## Task brief
Below is a listing. Write out exactly its lines between the one holding "- Disable problematic plugins on mobile only" and the one holding "- Sync takes longer", inclusive.

## Dataset content
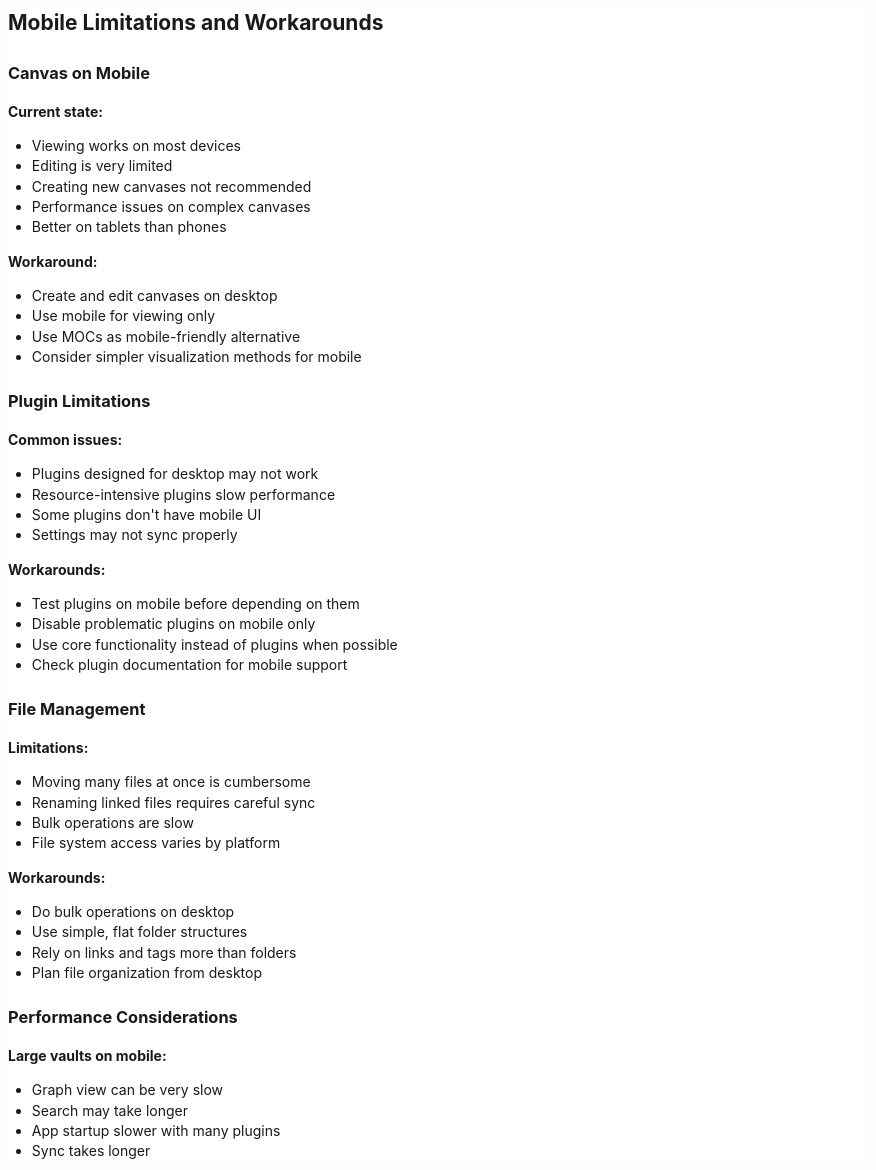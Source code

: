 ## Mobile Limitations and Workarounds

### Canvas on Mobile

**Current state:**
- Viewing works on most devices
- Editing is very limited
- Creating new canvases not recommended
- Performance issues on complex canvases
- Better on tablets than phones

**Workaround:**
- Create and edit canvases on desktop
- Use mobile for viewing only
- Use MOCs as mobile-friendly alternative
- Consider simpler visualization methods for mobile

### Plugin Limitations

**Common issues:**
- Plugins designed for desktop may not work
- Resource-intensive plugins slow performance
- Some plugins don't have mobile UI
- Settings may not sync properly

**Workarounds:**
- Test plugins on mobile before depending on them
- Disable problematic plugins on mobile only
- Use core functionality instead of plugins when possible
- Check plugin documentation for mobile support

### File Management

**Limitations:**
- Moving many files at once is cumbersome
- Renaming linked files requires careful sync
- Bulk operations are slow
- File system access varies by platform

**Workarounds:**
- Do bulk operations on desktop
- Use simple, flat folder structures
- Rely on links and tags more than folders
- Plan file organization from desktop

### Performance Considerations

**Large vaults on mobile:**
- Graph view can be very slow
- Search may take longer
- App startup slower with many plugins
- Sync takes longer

--

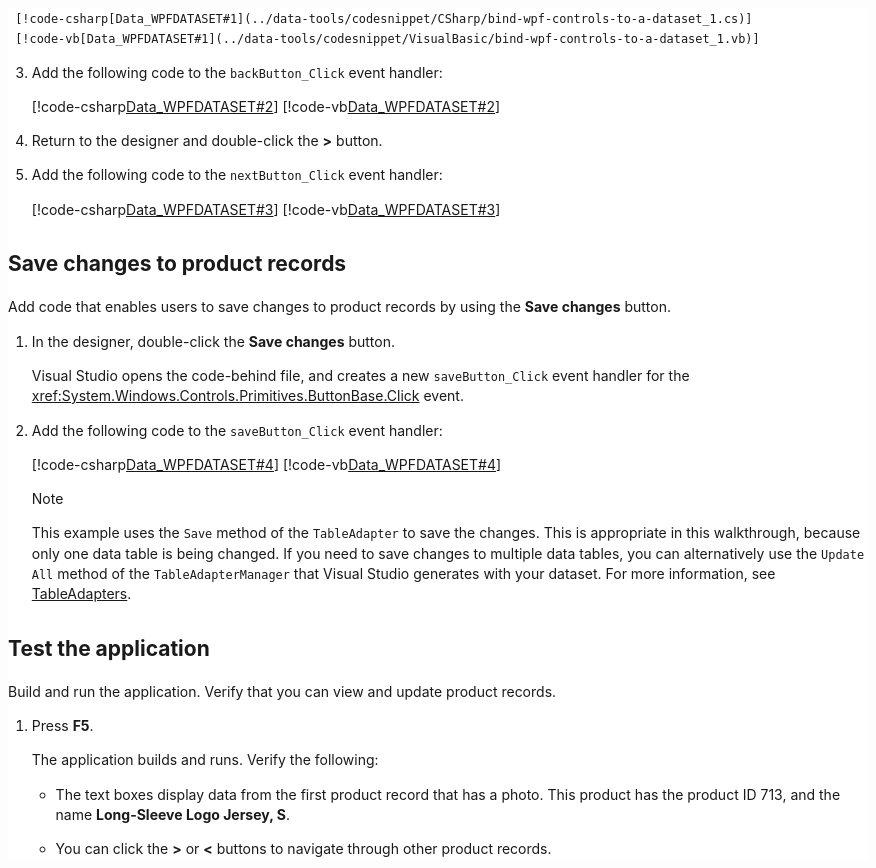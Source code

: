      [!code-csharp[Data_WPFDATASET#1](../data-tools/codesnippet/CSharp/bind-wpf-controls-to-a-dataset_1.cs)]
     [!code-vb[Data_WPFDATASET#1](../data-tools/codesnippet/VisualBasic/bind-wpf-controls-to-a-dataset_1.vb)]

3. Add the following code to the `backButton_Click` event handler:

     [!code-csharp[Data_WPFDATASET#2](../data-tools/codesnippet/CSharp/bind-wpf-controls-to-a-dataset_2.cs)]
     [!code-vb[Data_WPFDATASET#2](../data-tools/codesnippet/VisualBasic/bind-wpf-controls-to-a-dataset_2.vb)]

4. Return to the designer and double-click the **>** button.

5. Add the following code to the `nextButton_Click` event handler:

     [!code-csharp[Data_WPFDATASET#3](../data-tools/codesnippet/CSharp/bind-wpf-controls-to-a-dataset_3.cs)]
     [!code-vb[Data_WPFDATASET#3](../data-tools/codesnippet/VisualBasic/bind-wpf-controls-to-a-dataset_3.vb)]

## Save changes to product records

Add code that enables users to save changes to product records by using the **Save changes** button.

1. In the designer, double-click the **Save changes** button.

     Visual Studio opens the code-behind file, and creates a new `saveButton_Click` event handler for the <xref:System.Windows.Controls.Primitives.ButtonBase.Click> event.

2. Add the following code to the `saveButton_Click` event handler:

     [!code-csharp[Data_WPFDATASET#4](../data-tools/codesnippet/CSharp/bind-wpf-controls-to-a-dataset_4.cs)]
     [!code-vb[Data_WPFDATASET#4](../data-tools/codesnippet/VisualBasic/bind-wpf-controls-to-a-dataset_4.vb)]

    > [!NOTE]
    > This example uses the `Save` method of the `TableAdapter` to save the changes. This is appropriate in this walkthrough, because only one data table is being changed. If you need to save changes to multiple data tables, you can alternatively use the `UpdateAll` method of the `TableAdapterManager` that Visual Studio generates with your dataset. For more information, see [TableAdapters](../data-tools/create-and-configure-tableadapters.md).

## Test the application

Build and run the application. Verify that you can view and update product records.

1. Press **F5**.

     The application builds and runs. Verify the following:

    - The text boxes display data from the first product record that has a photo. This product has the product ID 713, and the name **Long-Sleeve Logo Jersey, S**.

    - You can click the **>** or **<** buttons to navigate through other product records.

## Exercise result
- Disable problematic plugins on mobile only
- Use core functionality instead of plugins when possible
- Check plugin documentation for mobile support

### File Management

**Limitations:**
- Moving many files at once is cumbersome
- Renaming linked files requires careful sync
- Bulk operations are slow
- File system access varies by platform

**Workarounds:**
- Do bulk operations on desktop
- Use simple, flat folder structures
- Rely on links and tags more than folders
- Plan file organization from desktop

### Performance Considerations

**Large vaults on mobile:**
- Graph view can be very slow
- Search may take longer
- App startup slower with many plugins
- Sync takes longer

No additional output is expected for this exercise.